Tsz-wo Sze reassigned RATIS-2323:
---------------------------------

    Assignee: gaoyajun02

> Extend ratis-shell add command
> ------------------------------
>
>                 Key: RATIS-2323
>                 URL: https://issues.apache.org/jira/browse/RATIS-2323
>             Project: Ratis
>          Issue Type: Improvement
>          Components: shell
>            Reporter: gaoyajun02
>            Assignee: gaoyajun02
>            Priority: Major
>          Time Spent: 20m
>  Remaining Estimate: 0h
>
> In the Celeborn master cluster, the Leader's clientAddress and adminAddress 
> are cached in Followers and used as the RPC endpoint for handling client 
> requests. When a Follower receives a client request, since only the Leader 
> can process client requests, the Follower returns the Leader's RPC endpoint 
> to the client, allowing the client to resend the request directly to the 
> Leader.
> When expanding the master cluster, we currently use the ratis-shell's add 
> operation. However, peers added through this operation lack clientAddress and 
> adminAddress settings.

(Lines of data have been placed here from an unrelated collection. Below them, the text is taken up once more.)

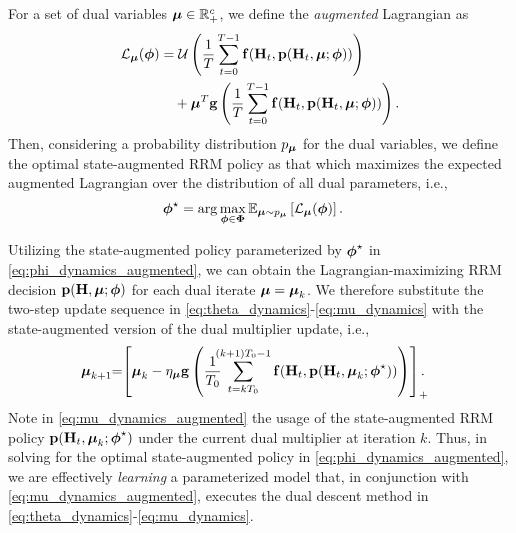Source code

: \documentclass[lettersize,journal]{IEEEtran}
\def\E{\mathbb{E}}
\newcommand{\nn}[1]{{\textcolor{red}{[\textit{Navid: #1}]}}}
\begin{document}
For a set of dual variables $\boldsymbol{\mu} \in {\mathbb R}_+^c$, we define the \emph{augmented} Lagrangian as
\begin{align}
{\ensuremath{\mathcal L}}_{\boldsymbol{\mu}}(\boldsymbol{\phi}) &= \mathcal{U}\left( \frac{1}{T} \sum_{t=0}^{T-1} {\mathbf f}({\mathbf H}_t, {\mathbf p}({\mathbf H}_t, \boldsymbol{\mu};\boldsymbol{\phi})) \right) \nonumber \\
&\quad+ \boldsymbol{\mu}^T {\mathbf g}\left( \frac{1}{T} \sum_{t=0}^{T-1} {\mathbf f}({\mathbf H}_t, {\mathbf p}({\mathbf H}_t, \boldsymbol{\mu};\boldsymbol{\phi})) \right).\label{eq:augmented_Lagrangian}
\end{align}
Then, considering a probability distribution $p_{\boldsymbol{\mu}}$ for the dual variables, we define the optimal state-augmented RRM policy as that which maximizes the expected augmented Lagrangian over the distribution of all dual parameters, i.e., 
\begin{align}
\bbphi^{\star} &= \arg \max_{\bbphi \in \bbPhi} \E_{\bbmu \sim p_{\bbmu}}\left[ \ccalL_{\bbmu}(\bbphi) \right]. \label{eq:phi_dynamics_augmented}
\end{align}

Utilizing the state-augmented policy parameterized by $\boldsymbol{\phi}^{\star}$ in \eqref{eq:phi_dynamics_augmented}, we can obtain the Lagrangian-maximizing RRM decision ${\mathbf p}({\mathbf H}, \boldsymbol{\mu}; \boldsymbol{\phi})$ for each dual iterate $\boldsymbol{\mu} = \boldsymbol{\mu}_{k}$. We therefore substitute the two-step update sequence in \eqref{eq:theta_dynamics}-\eqref{eq:mu_dynamics} with the state-augmented version of the dual multiplier update, i.e., %
\begin{align}
\boldsymbol{\mu}_{k+1} \hspace{-3pt} &= \hspace{-3pt} \left[\boldsymbol{\mu}_k - \eta_{\boldsymbol{\mu}} {\mathbf g}\left( \frac{1}{T_0} \hspace{-6pt} \sum_{t=kT_0}^{(k+1)T_0-1} {\mathbf f}({\mathbf H}_{t}, {\mathbf p}({\mathbf H}_{t},\boldsymbol{\mu}_k;\boldsymbol{\phi}^{\star})) \right)\right]_+\hspace{-7pt}.\label{eq:mu_dynamics_augmented}
\end{align}
Note in \eqref{eq:mu_dynamics_augmented} the usage of the state-augmented RRM policy ${\mathbf p}({\mathbf H}_{t},\boldsymbol{\mu}_k;\boldsymbol{\phi}^{\star})$ under the current dual multiplier at iteration $k$. Thus, in solving for the optimal state-augmented policy in \eqref{eq:phi_dynamics_augmented}, we are effectively \emph{learning} a parameterized model that, in conjunction with \eqref{eq:mu_dynamics_augmented}, executes the dual descent method in \eqref{eq:theta_dynamics}-\eqref{eq:mu_dynamics}.
\end{document}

If a newly added peer becomes the Leader, all 
> Followers will return an empty address, causing clients to access an 
> incorrect Leader address (127.0.0.1).
> {code:java}
> 25/08/26 15:47:45,534 INFO [main] MasterClient: connect to master 
> zw06-data-k8s-sparktest-node007.mt:9097.

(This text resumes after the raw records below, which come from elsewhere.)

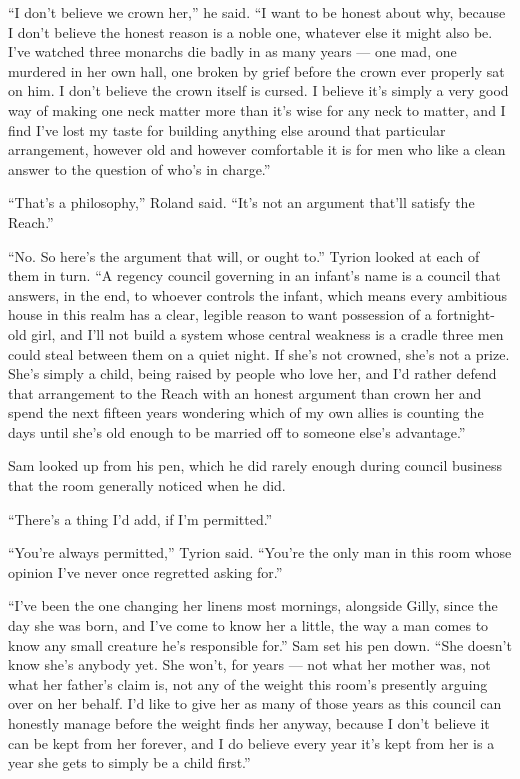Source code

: “I don’t believe we crown her,” he said. “I want to be honest about why, because I don’t believe the honest reason is a noble one, whatever else it might also be. I’ve watched three monarchs die badly in as many years — one mad, one murdered in her own hall, one broken by grief before the crown ever properly sat on him. I don’t believe the crown itself is cursed. I believe it’s simply a very good way of making one neck matter more than it’s wise for any neck to matter, and I find I’ve lost my taste for building anything else around that particular arrangement, however old and however comfortable it is for men who like a clean answer to the question of who’s in charge.”

“That’s a philosophy,” Roland said. “It’s not an argument that’ll satisfy the Reach.”

“No. So here’s the argument that will, or ought to.” Tyrion looked at each of them in turn. “A regency council governing in an infant’s name is a council that answers, in the end, to whoever controls the infant, which means every ambitious house in this realm has a clear, legible reason to want possession of a fortnight-old girl, and I’ll not build a system whose central weakness is a cradle three men could steal between them on a quiet night. If she’s not crowned, she’s not a prize. She’s simply a child, being raised by people who love her, and I’d rather defend that arrangement to the Reach with an honest argument than crown her and spend the next fifteen years wondering which of my own allies is counting the days until she’s old enough to be married off to someone else’s advantage.”

\sceneBreak

Sam looked up from his pen, which he did rarely enough during council business that the room generally noticed when he did.

“There’s a thing I’d add, if I’m permitted.”

“You’re always permitted,” Tyrion said. “You’re the only man in this room whose opinion I’ve never once regretted asking for.”

“I’ve been the one changing her linens most mornings, alongside Gilly, since the day she was born, and I’ve come to know her a little, the way a man comes to know any small creature he’s responsible for.” Sam set his pen down. “She doesn’t know she’s anybody yet. She won’t, for years — not what her mother was, not what her father’s claim is, not any of the weight this room’s presently arguing over on her behalf. I’d like to give her as many of those years as this council can honestly manage before the weight finds her anyway, because I don’t believe it can be kept from her forever, and I do believe every year it’s kept from her is a year she gets to simply be a child first.”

> 25/08/26 15:47:45,669 WARN [celeborn-netty-rpc-connection-executor-1] 
> TransportClientFactory: Retry create client, times 1/3 with error: Failed to 
> connect to /127.0.0.1:0
> org.apache.celeborn.common.exception.CelebornIOException: Failed to connect 
> to /127.0.0.1:0
>         at 
> org.apache.celeborn.common.network.client.TransportClientFactory.internalCreateClient(TransportClientFactory.java:317)
>         at 
> org.apache.celeborn.common.network.client.TransportClientFactory.createClient(TransportClientFactory.java:252)
>         at 
> org.apache.celeborn.common.network.client.TransportClientFactory.retryCreateClient(TransportClientFactory.java:159)
>         at 
> org.apache.celeborn.common.network.client.TransportClientFactory.createClient(TransportClientFactory.java:147)
>         at 
> org.apache.celeborn.common.network.client.TransportClientFactory.createClient(TransportClientFactory.java:259)
>         at 
> org.apache.celeborn.common.rpc.netty.NettyRpcEnv.createClient(NettyRpcEnv.scala:234)
>         at 
> org.apache.celeborn.common.rpc.netty.Outbox$$anon$1.call(Outbox.scala:194)
>         at 
> org.apache.celeborn.common.rpc.netty.Outbox$$anon$1.call(Outbox.scala:190)
>         at java.util.concurrent.FutureTask.run(FutureTask.java:266)
>         at 
> java.util.concurrent.ThreadPoolExecutor.runWorker(ThreadPoolExecutor.java:1149)
>         at 
> java.util.concurrent.ThreadPoolExecutor$Worker.run(ThreadPoolExecutor.java:624)
>         at java.lang.Thread.run(Thread.java:748)
> Caused by: io.netty.channel.AbstractChannel$AnnotatedConnectException: 
> finishConnect(..) failed: Connection refused: /127.0.0.1:0
> Caused by: java.net.ConnectException: finishConnect(..) failed: Connection 
> refused
>         at io.netty.channel.unix.Errors.newConnectException0(Errors.java:166)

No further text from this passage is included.